Search the records below for "framework"; copy each line that has it.

(Rendered images with source text)

==================================================

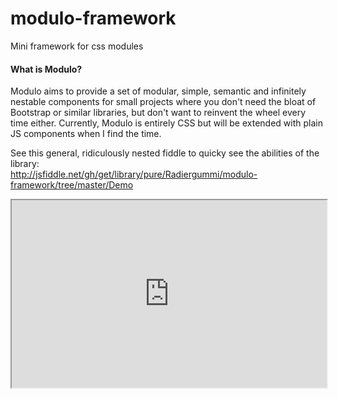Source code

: # modulo-framework
Mini framework for css modules

#### What is Modulo?
Modulo aims to provide a set of modular, simple, semantic and infinitely nestable components for small projects where you don't need the bloat of Bootstrap or similar libraries, but don't want to reinvent the wheel every time either.
Currently, Modulo is entirely CSS but will be extended with plain JS components when I find the time.

See this general, ridiculously nested fiddle to quicky see the abilities of the library:  
http://jsfiddle.net/gh/get/library/pure/Radiergummi/modulo-framework/tree/master/Demo
<iframe
  style="width: 100%; height: 300px"
  src="http://jsfiddle.net/zalun/NmudS/embedded/">
</iframe>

==================================================

• [OUTPUT BELOW]
: # modulo-framework
Mini framework for css modules
http://jsfiddle.net/gh/get/library/pure/Radiergummi/modulo-framework/tree/master/Demo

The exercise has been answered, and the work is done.